Chi pagherà la cosiddetta manovra del popolo che intendono mettere in scena Lega e M5S? Placatasi l’esultanza da stadio per aver strappato (a se stessi!) l’ambiziosa soglia del 2,4% del rapporto tra deficit e Pil nella nota di aggiornamento del Def, ora, al Governo tocca mettere seriamente mano ai conti; e dalle indiscrezioni degli ultimi giorni si fa sempre più insistente la voce secondo cui la prima a subire una delle tante sforbiciate in programma per reperire risorse sarebbe l’aliquota del 19% su numerosi oneri detraibili: percentuale che potrebbe scendere, nella migliore delle ipotesi, al 17%. Ma quanto denaro apporterebbe, questa misura, alle casse dello Stato? E, soprattutto, da quali tasche proverrebbe?
A fare una proiezione, è stato il servizio di politiche fiscali della Uil.

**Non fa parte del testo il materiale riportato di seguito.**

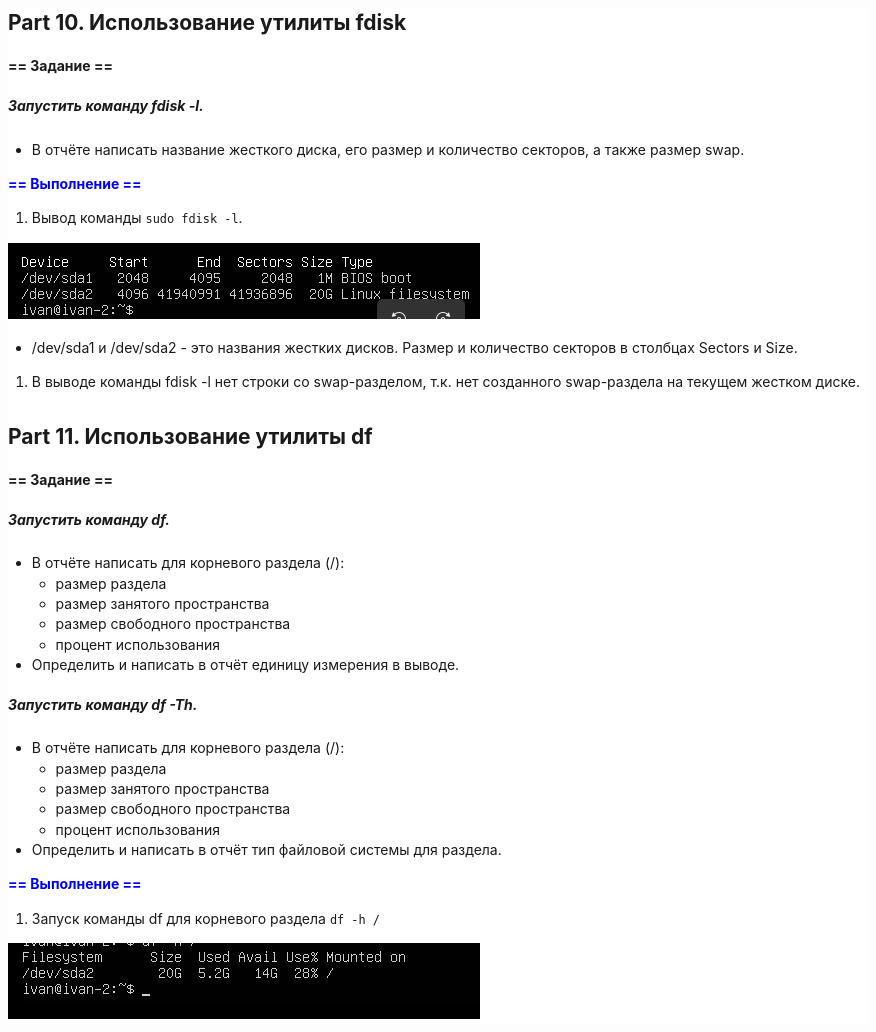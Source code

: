
## Part 10. Использование утилиты **fdisk**

**== Задание ==**

##### Запустить команду fdisk -l.

- В отчёте написать название жесткого диска, его размер и количество секторов, а также размер swap.

<font color="blue">**== Выполнение ==**</font>


1. Вывод команды `sudo fdisk -l`.
   
![fdisk -l](image-54.png)

   - /dev/sda1 и /dev/sda2 - это названия жестких дисков. Размер и количество секторов в столбцах Sectors и Size.

1. В выводе команды fdisk -l нет строки со swap-разделом, т.к. нет созданного swap-раздела на текущем жестком диске.


## Part 11. Использование утилиты **df** 

**== Задание ==**

##### Запустить команду df.  
- В отчёте написать для корневого раздела (/):
  - размер раздела
  - размер занятого пространства
  - размер свободного пространства
  - процент использования
- Определить и написать в отчёт единицу измерения в выводе.  

##### Запустить команду df -Th.
- В отчёте написать для корневого раздела (/):
    - размер раздела
    - размер занятого пространства
    - размер свободного пространства
    - процент использования
- Определить и написать в отчёт тип файловой системы для раздела.

<font color="blue">**== Выполнение ==**</font>

1. Запуск команды df для корневого раздела `df -h /`

![df](image-55.png)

Come rimarca Domenico Proietti, segretario confederale Uil: “Noi sosteniamo da tempo la necessità di operare una rimodulazione delle agevolazioni e delle detrazioni, la cui enorme mole si è stratificata in tanti decenni. Però, bisogna farlo operando scelte intelligenti e funzionali ad un disegno di equità fiscale. A riguardo si può mettere a frutto l’ottimo lavoro fatto dalle commissioni istituzionali ad hoc. È quindi necessario intervenire in maniera selettiva e non con un taglio lineare. Invece, l’ipotesi circolata in questi giorni di un taglio pari al 2% dell’aliquota degli oneri detraibili al 19% (tra i quali le spese mediche, le spese per l’assistenza personale, gli interessi passivi dei mutui per la prima casa, le spese universitarie o le spese per asili nido) garantirebbe sì allo Stato un maggior gettito intorno ai 580 milioni di euro, ma graverebbe per oltre il 70% sui redditi fino a 35.000 euro lordi annui. Un costo che, quindi, ricadrebbe nuovamente sui redditi medio bassi, come si evince dalla simulazione realizzata dal servizio politiche fiscali Uil”.
Tra gli oneri attualmente detraibili al 19%, ci sono anche diverse voci afferenti al comparto dei finanziamenti (per la casa e non):
Anche mettendo da parte ogni valutazione di carattere politico sulla manovra (la cui partita, ricordiamolo, è comunque ancora tutta da giocare), non si può non immaginare – perlomeno sulla base delle ipotesi attualmente al vaglio del Governo – che un comparto come quello dei mutui per la casa rischi di uscirne doppiamente penalizzato: da una parte a causa del potenziale incremento dei tassi di interesse qualora lo spread dovesse continuare a salire come accaduto all’indomani dell’accordo sulla soglia del 2,4% del rapporto deficit/Pil; e dall’altra, appunto, per il taglio delle detrazioni sugli interessi relativi ai finanziamenti accesi.
Difficile che il settore del mattone e il suo intero indotto, che da anni chiedono a gran voce politiche di sostegno e rilancio, e che stanno lentamente e faticosissimamente uscendo dal interminabile tunnel della crisi, accettino di buon grado una tale prospettiva. Il che, per l’Esecutivo, si traduce in un ulteriore, influente, interlocutore con cui confrontarsi; e in una nuova trattativa da portare avanti. Questo, fino a quando la platea dei lavoratori dipendenti a medio-basso reddito non sarà essa stessa a richiedere maggiori attenzioni, dato che i provvedimenti annunciati non le sono certamente favorevoli. E allora, per il Governo Conte, la gatta da pelare potrebbe assumere ben altre dimensioni.